April 8, 2012

EASTER

   We do not celebrate the Resurrection because it is a stupendous miracle that defies logic & common sense. It tells us something vitally important about ourselves & about God. First, ourselves. To be human is to be a saint. Not only is holiness a live option for ordinary people like you & me, but to be truly human MEANS to be holy. Loss of holiness is loss of humanity. Sanctity is the normal human condition.

   There is a popular assumption that sin is normal & holiness is abnormal. Holiness is not abnormal, it is merely unusual. Sinfulness is not normal, it is simply usual. Now the resurrection is not resuscitation as with Lazarus, but an entirely new form of life: something which can change the living dead as well as the buried dead. It transforms mere disciples who follow Jesus into apostles who are sent out to die & turn the world upside down.

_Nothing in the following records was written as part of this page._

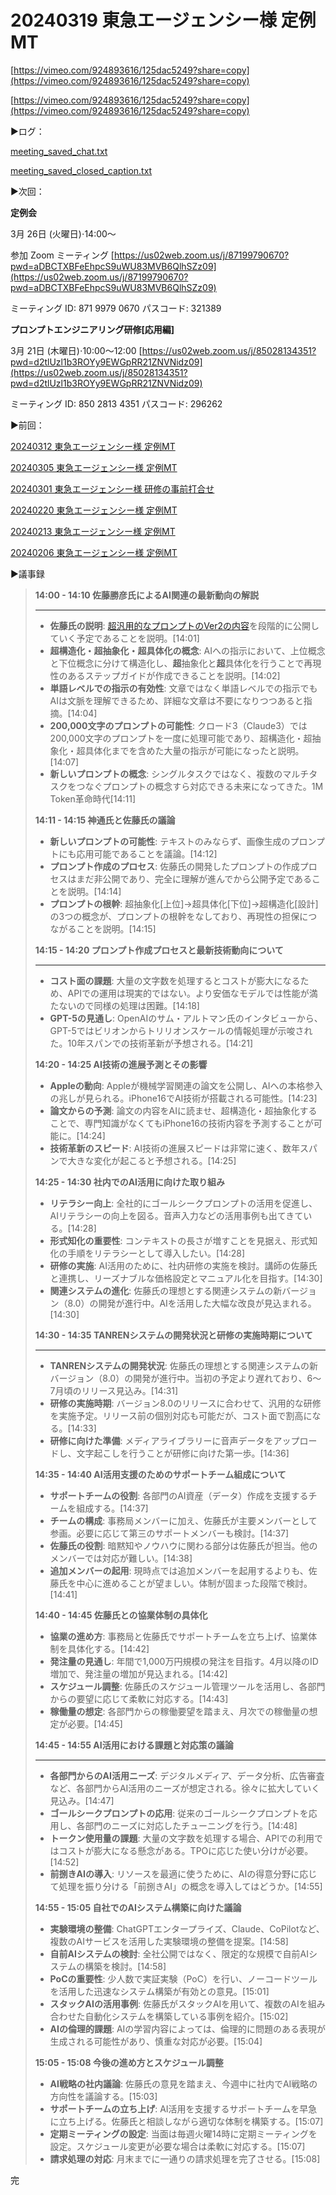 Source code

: # 20240319  東急エージェンシー様 定例MT

[https://vimeo.com/924893616/125dac5249?share=copy](https://vimeo.com/924893616/125dac5249?share=copy)

[https://vimeo.com/924893616/125dac5249?share=copy](https://vimeo.com/924893616/125dac5249?share=copy)

▶️ログ：

[meeting_saved_chat.txt](20240319%20%E6%9D%B1%E6%80%A5%E3%82%A8%E3%83%BC%E3%82%B7%E3%82%99%E3%82%A7%E3%83%B3%E3%82%B7%E3%83%BC%E6%A7%98%20%E5%AE%9A%E4%BE%8BMT%2092c670b657dd4adc9aa197a85c1733cb/meeting_saved_chat.txt)

[meeting_saved_closed_caption.txt](20240319%20%E6%9D%B1%E6%80%A5%E3%82%A8%E3%83%BC%E3%82%B7%E3%82%99%E3%82%A7%E3%83%B3%E3%82%B7%E3%83%BC%E6%A7%98%20%E5%AE%9A%E4%BE%8BMT%2092c670b657dd4adc9aa197a85c1733cb/meeting_saved_closed_caption.txt)

▶️次回：

**定例会**

3月 26日 (火曜日)⋅14:00～

参加 Zoom ミーティング
[https://us02web.zoom.us/j/87199790670?pwd=aDBCTXBFeEhpcS9uWU83MVB6QlhSZz09](https://us02web.zoom.us/j/87199790670?pwd=aDBCTXBFeEhpcS9uWU83MVB6QlhSZz09)

ミーティング ID: 871 9979 0670
パスコード: 321389

**プロンプトエンジニアリング研修[応用編]**

3月 21日 (木曜日)⋅10:00～12:00
[https://us02web.zoom.us/j/85028134351?pwd=d2tlUzl1b3ROYy9EWGpRR21ZNVNidz09](https://us02web.zoom.us/j/85028134351?pwd=d2tlUzl1b3ROYy9EWGpRR21ZNVNidz09)

ミーティング ID: 850 2813 4351
パスコード: 296262

▶️前回：

[20240312  東急エージェンシー様 定例MT](20240312%20%E6%9D%B1%E6%80%A5%E3%82%A8%E3%83%BC%E3%82%B7%E3%82%99%E3%82%A7%E3%83%B3%E3%82%B7%E3%83%BC%E6%A7%98%20%E5%AE%9A%E4%BE%8BMT%209f55f824c243453ab99fc4965ffc8175.md) 

[20240305  東急エージェンシー様 定例MT](20240305%20%E6%9D%B1%E6%80%A5%E3%82%A8%E3%83%BC%E3%82%B7%E3%82%99%E3%82%A7%E3%83%B3%E3%82%B7%E3%83%BC%E6%A7%98%20%E5%AE%9A%E4%BE%8BMT%207daa66b5148946ed840d65424804b20e.md) 

[20240301  東急エージェンシー様 研修の事前打合せ](20240301%20%E6%9D%B1%E6%80%A5%E3%82%A8%E3%83%BC%E3%82%B7%E3%82%99%E3%82%A7%E3%83%B3%E3%82%B7%E3%83%BC%E6%A7%98%20%E7%A0%94%E4%BF%AE%E3%81%AE%E4%BA%8B%E5%89%8D%E6%89%93%E5%90%88%E3%81%9B%20f36577d87ee245a9b9d1d25b30cb40e9.md) 

[20240220  東急エージェンシー様 定例MT](20240220%20%E6%9D%B1%E6%80%A5%E3%82%A8%E3%83%BC%E3%82%B7%E3%82%99%E3%82%A7%E3%83%B3%E3%82%B7%E3%83%BC%E6%A7%98%20%E5%AE%9A%E4%BE%8BMT%209bcf6b0566ae44c89af2679d4b9f7a46.md) 

[20240213  東急エージェンシー様 定例MT](20240213%20%E6%9D%B1%E6%80%A5%E3%82%A8%E3%83%BC%E3%82%B7%E3%82%99%E3%82%A7%E3%83%B3%E3%82%B7%E3%83%BC%E6%A7%98%20%E5%AE%9A%E4%BE%8BMT%205f235458555d4a7bb9704d9547afc689.md) 

[20240206 東急エージェンシー様 定例MT](20240206%20%E6%9D%B1%E6%80%A5%E3%82%A8%E3%83%BC%E3%82%B7%E3%82%99%E3%82%A7%E3%83%B3%E3%82%B7%E3%83%BC%E6%A7%98%20%E5%AE%9A%E4%BE%8BMT%2055ac3d302b334efba46eb553caf3e001.md) 

▶️議事録

> **14:00 - 14:10 佐藤勝彦氏によるAI関連の最新動向の解説**
> 
> 
> ---
> 
> - **佐藤氏の説明**: [超汎用的なプロンプトのVer2の内容](https://www.notion.so/Ver2-0-prompt-1520e9e988b24c5d9a07b4866f698afc?pvs=21)を段階的に公開していく予定であることを説明。[14:01]
> - **超構造化・超抽象化・超具体化の概念**: AIへの指示において、上位概念と下位概念に分けて構造化し、**超**抽象化と**超**具体化を行うことで再現性のあるステップガイドが作成できることを説明。[14:02]
> - **単語レベルでの指示の有効性**: 文章ではなく単語レベルでの指示でもAIは文脈を理解できるため、詳細な文章は不要になりつつあると指摘。[14:04]
> - **200,000文字のプロンプトの可能性**: クロード3（Claude3）では200,000文字のプロンプトを一度に処理可能であり、超構造化・超抽象化・超具体化までを含めた大量の指示が可能になったと説明。[14:07]
> - **新しいプロンプトの概念**: シングルタスクではなく、複数のマルチタスクをつなぐプロンプトの概念すら対応できる未来になってきた。1M Token革命時代[14:11]
> 
> **14:11 - 14:15 神通氏と佐藤氏の議論**
> 
> - **新しいプロンプトの可能性**: テキストのみならず、画像生成のプロンプトにも応用可能であることを議論。[14:12]
> - **プロンプト作成のプロセス**: 佐藤氏の開発したプロンプトの作成プロセスはまだ非公開であり、完全に理解が進んでから公開予定であることを説明。[14:14]
> - **プロンプトの根幹**: 超抽象化[上位]→超具体化[下位]→超構造化[設計]の3つの概念が、プロンプトの根幹をなしており、再現性の担保につながることを説明。[14:15]
> 
> **14:15 - 14:20 プロンプト作成プロセスと最新技術動向について**
> 
> ---
> 
> - **コスト面の課題**: 大量の文字数を処理するとコストが膨大になるため、APIでの運用は現実的ではない。より安価なモデルでは性能が満たないので同様の処理は困難。[14:18]
> - **GPT-5の見通し**: OpenAIのサム・アルトマン氏のインタビューから、GPT-5ではビリオンからトリリオンスケールの情報処理が示唆された。10年スパンでの技術革新が予想される。[14:21]
> 
> **14:20 - 14:25 AI技術の進展予測とその影響**
> 
> - **Appleの動向**: Appleが機械学習関連の論文を公開し、AIへの本格参入の兆しが見られる。iPhone16でAI技術が搭載される可能性。[14:23]
> - **論文からの予測**: 論文の内容をAIに読ませ、超構造化・超抽象化することで、専門知識がなくてもiPhone16の技術内容を予測することが可能に。[14:24]
> - **技術革新のスピード**: AI技術の進展スピードは非常に速く、数年スパンで大きな変化が起こると予想される。[14:25]
> 
> **14:25 - 14:30 社内でのAI活用に向けた取り組み**
> 
> - **リテラシー向上**: 全社的にゴールシークプロンプトの活用を促進し、AIリテラシーの向上を図る。音声入力などの活用事例も出てきている。[14:28]
> - **形式知化の重要性**: コンテキストの長さが増すことを見据え、形式知化の手順をリテラシーとして導入したい。[14:28]
> - **研修の実施**: AI活用のために、社内研修の実施を検討。講師の佐藤氏と連携し、リーズナブルな価格設定とマニュアル化を目指す。[14:30]
> - **関連システムの進化**: 佐藤氏の理想とする関連システムの新バージョン（8.0）の開発が進行中。AIを活用した大幅な改良が見込まれる。[14:30]
> 
> **14:30 - 14:35 TANRENシステムの開発状況と研修の実施時期について**
> 
> ---
> 
> - **TANRENシステムの開発状況**: 佐藤氏の理想とする関連システムの新バージョン（8.0）の開発が進行中。当初の予定より遅れており、6〜7月頃のリリース見込み。[14:31]
> - **研修の実施時期**: バージョン8.0のリリースに合わせて、汎用的な研修を実施予定。リリース前の個別対応も可能だが、コスト面で割高になる。[14:33]
> - **研修に向けた準備**: メディアライブラリーに音声データをアップロードし、文字起こしを行うことが研修に向けた第一歩。[14:36]
> 
> **14:35 - 14:40 AI活用支援のためのサポートチーム組成について**
> 
> - **サポートチームの役割**: 各部門のAI資産（データ）作成を支援するチームを組成する。[14:37]
> - **チームの構成**: 事務局メンバーに加え、佐藤氏が主要メンバーとして参画。必要に応じて第三のサポートメンバーも検討。[14:37]
> - **佐藤氏の役割**: 暗黙知やノウハウに関わる部分は佐藤氏が担当。他のメンバーでは対応が難しい。[14:38]
> - **追加メンバーの起用**: 現時点では追加メンバーを起用するよりも、佐藤氏を中心に進めることが望ましい。体制が固まった段階で検討。[14:41]
> 
> **14:40 - 14:45 佐藤氏との協業体制の具体化**
> 
> - **協業の進め方**: 事務局と佐藤氏でサポートチームを立ち上げ、協業体制を具体化する。[14:42]
> - **発注量の見通し**: 年間で1,000万円規模の発注を目指す。4月以降のID増加で、発注量の増加が見込まれる。[14:42]
> - **スケジュール調整**: 佐藤氏のスケジュール管理ツールを活用し、各部門からの要望に応じて柔軟に対応する。[14:43]
> - **稼働量の想定**: 各部門からの稼働要望を踏まえ、月次での稼働量の想定が必要。[14:45]
> 
> **14:45 - 14:55 AI活用における課題と対応策の議論**
> 
> ---
> 
> - **各部門からのAI活用ニーズ**: デジタルメディア、データ分析、広告審査など、各部門からAI活用のニーズが想定される。徐々に拡大していく見込み。[14:47]
> - **ゴールシークプロンプトの応用**: 従来のゴールシークプロンプトを応用し、各部門のニーズに対応したチューニングを行う。[14:48]
> - **トークン使用量の課題**: 大量の文字数を処理する場合、APIでの利用ではコストが膨大になる懸念がある。TPOに応じた使い分けが必要。[14:52]
> - **前捌きAIの導入**: リソースを最適に使うために、AIの得意分野に応じて処理を振り分ける「前捌きAI」の概念を導入してはどうか。[14:55]
> 
> **14:55 - 15:05 自社でのAIシステム構築に向けた議論**
> 
> - **実験環境の整備**: ChatGPTエンタープライズ、Claude、CoPilotなど、複数のAIサービスを活用した実験環境の整備を提案。[14:58]
> - **自前AIシステムの検討**: 全社公開ではなく、限定的な規模で自前AIシステムの構築を検討。[14:58]
> - **PoCの重要性**: 少人数で実証実験（PoC）を行い、ノーコードツールを活用した迅速なシステム構築が有効との意見。[15:01]
> - **スタックAIの活用事例**: 佐藤氏がスタックAIを用いて、複数のAIを組み合わせた自動化システムを構築している事例を紹介。[15:02]
> - **AIの倫理的課題**: AIの学習内容によっては、倫理的に問題のある表現が生成される可能性があり、慎重な対応が必要。[15:04]
> 
> **15:05 - 15:08 今後の進め方とスケジュール調整**
> 
> - **AI戦略の社内議論**: 佐藤氏の意見を踏まえ、今週中に社内でAI戦略の方向性を議論する。[15:03]
> - **サポートチームの立ち上げ**: AI活用を支援するサポートチームを早急に立ち上げる。佐藤氏と相談しながら適切な体制を構築する。[15:07]
> - **定期ミーティングの設定**: 当面は毎週火曜14時に定期ミーティングを設定。スケジュール変更が必要な場合は柔軟に対応する。[15:07]
> - **請求処理の対応**: 月末までに一通りの請求処理を完了させる。[15:08]
> 

完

   Holy Saturday is probably the most appropriate feast in the Christian year FOR THIS CENTURY. It is the one day of the year for which the church has been unable to devise a liturgy. It is a time of stillness & silence, & apparent meaninglessness. Jesus is in the tomb & we do not know what is happening, until we learn afterwards that in that grave calm quite literally all hell was breaking loose.

   Holy Saturday is a fitting model for our era, in which God seems to be silent in so many ways. We do not hear the voice of Jesus calling to us from the shore or in the garden, & the forces of violence & evil seem to be triumphant. A cloud of meaninglessness, nihilism, & boredom hangs over everything.

   Yet for those who can hear, the voice of the risen Christ tells us that no one is too far away from God’s love, no one is beyond resurrection, beyond holiness. Rather than celebrate this, it is easier for the unrealistic to say there is no death – only passing away. It is easier for the unadventurous to say there is no sin – only maladjustment. Any self-doubts & insecurities we may have can be taken care of by the power of positive thinking. However such delusions can only be afforded by the comfortable: they are at the core of a bourgeois religion which cannot withstand the test of brutal reality. So we make much ado about ecology, & fail to notice that the only fresh air in all creation is inside the sealed tomb.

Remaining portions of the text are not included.